[Start of section]

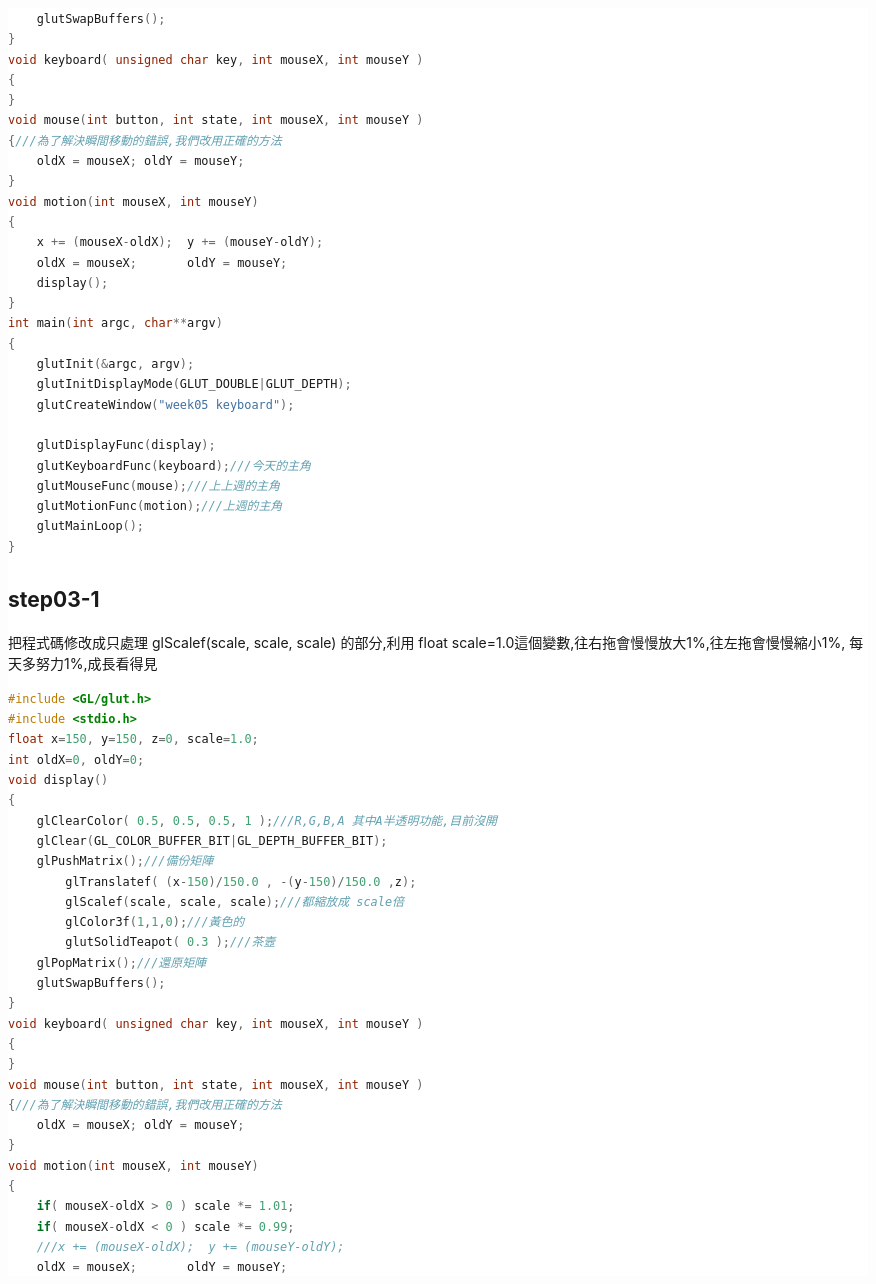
```C++
    glutSwapBuffers();
}
void keyboard( unsigned char key, int mouseX, int mouseY )
{
}
void mouse(int button, int state, int mouseX, int mouseY )
{///為了解決瞬間移動的錯誤,我們改用正確的方法
    oldX = mouseX; oldY = mouseY;
}
void motion(int mouseX, int mouseY)
{
    x += (mouseX-oldX);  y += (mouseY-oldY);
    oldX = mouseX;       oldY = mouseY;
    display();
}
int main(int argc, char**argv)
{
    glutInit(&argc, argv);
    glutInitDisplayMode(GLUT_DOUBLE|GLUT_DEPTH);
    glutCreateWindow("week05 keyboard");

    glutDisplayFunc(display);
    glutKeyboardFunc(keyboard);///今天的主角
    glutMouseFunc(mouse);///上上週的主角
    glutMotionFunc(motion);///上週的主角
    glutMainLoop();
}
```

## step03-1
把程式碼修改成只處理 glScalef(scale, scale, scale) 的部分,利用 float scale=1.0這個變數,往右拖會慢慢放大1%,往左拖會慢慢縮小1%, 每天多努力1%,成長看得見

```C++
#include <GL/glut.h>
#include <stdio.h>
float x=150, y=150, z=0, scale=1.0;
int oldX=0, oldY=0;
void display()
{
    glClearColor( 0.5, 0.5, 0.5, 1 );///R,G,B,A 其中A半透明功能,目前沒開
    glClear(GL_COLOR_BUFFER_BIT|GL_DEPTH_BUFFER_BIT);
    glPushMatrix();///備份矩陣
        glTranslatef( (x-150)/150.0 , -(y-150)/150.0 ,z);
        glScalef(scale, scale, scale);///都縮放成 scale倍
        glColor3f(1,1,0);///黃色的
        glutSolidTeapot( 0.3 );///茶壼
    glPopMatrix();///還原矩陣
    glutSwapBuffers();
}
void keyboard( unsigned char key, int mouseX, int mouseY )
{
}
void mouse(int button, int state, int mouseX, int mouseY )
{///為了解決瞬間移動的錯誤,我們改用正確的方法
    oldX = mouseX; oldY = mouseY;
}
void motion(int mouseX, int mouseY)
{
    if( mouseX-oldX > 0 ) scale *= 1.01;
    if( mouseX-oldX < 0 ) scale *= 0.99;
    ///x += (mouseX-oldX);  y += (mouseY-oldY);
    oldX = mouseX;       oldY = mouseY;
```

[End of section]

Prompt: Write out every line from the entries where "scale" appears.

Exercise response:
把程式碼修改成只處理 glScalef(scale, scale, scale) 的部分,利用 float scale=1.0這個變數,往右拖會慢慢放大1%,往左拖會慢慢縮小1%, 每天多努力1%,成長看得見
float x=150, y=150, z=0, scale=1.0;
        glScalef(scale, scale, scale);///都縮放成 scale倍
    if( mouseX-oldX > 0 ) scale *= 1.01;
    if( mouseX-oldX < 0 ) scale *= 0.99;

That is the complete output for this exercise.